__Information supplied__:
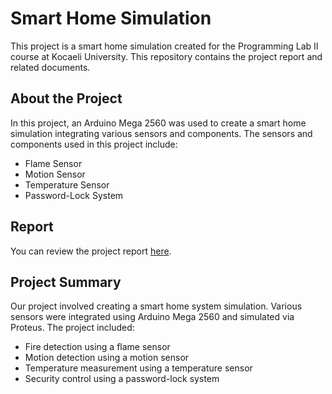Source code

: # Smart Home Simulation

This project is a smart home simulation created for the Programming Lab II course at Kocaeli University. This repository contains the project report and related documents.

## About the Project

In this project, an Arduino Mega 2560 was used to create a smart home simulation integrating various sensors and components. The sensors and components used in this project include:
- Flame Sensor
- Motion Sensor
- Temperature Sensor
- Password-Lock System

## Report

You can review the project report [here](SmartHome.pdf).

## Project Summary

Our project involved creating a smart home system simulation. Various sensors were integrated using Arduino Mega 2560 and simulated via Proteus. The project included:
- Fire detection using a flame sensor
- Motion detection using a motion sensor
- Temperature measurement using a temperature sensor
- Security control using a password-lock system
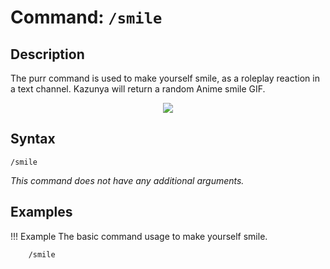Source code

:# **Command:** `/smile`

## **Description**

The purr command is used to make yourself smile, as a roleplay reaction in a text channel. Kazunya will return a random Anime smile GIF.

<p align="center"><img src="https://c.tenor.com/B5mG_MXzno0AAAAC/anime-taiga-aisaka.gif"></p>

## **Syntax**

    /smile

*This command does not have any additional arguments.*

## **Examples**

!!! Example
    The basic command usage to make yourself smile.

        /smile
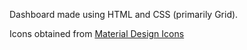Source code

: Dashboard made using HTML and CSS (primarily Grid).

Icons obtained from [Material Design Icons](https://pictogrammers.com/library/mdi/)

__About this task__:
Your copy should begin at the line containing "## **Description**" and end at the last line of the data above, matching each line exactly and holding no pictures.

__Response__:
## **Description**

The purr command is used to make yourself smile, as a roleplay reaction in a text channel. Kazunya will return a random Anime smile GIF.

<p align="center"><img src="https://c.tenor.com/B5mG_MXzno0AAAAC/anime-taiga-aisaka.gif"></p>

## **Syntax**

    /smile

*This command does not have any additional arguments.*

## **Examples**

!!! Example
    The basic command usage to make yourself smile.

        /smile
Source code

: Dashboard made using HTML and CSS (primarily Grid).

Icons obtained from [Material Design Icons](https://pictogrammers.com/library/mdi/)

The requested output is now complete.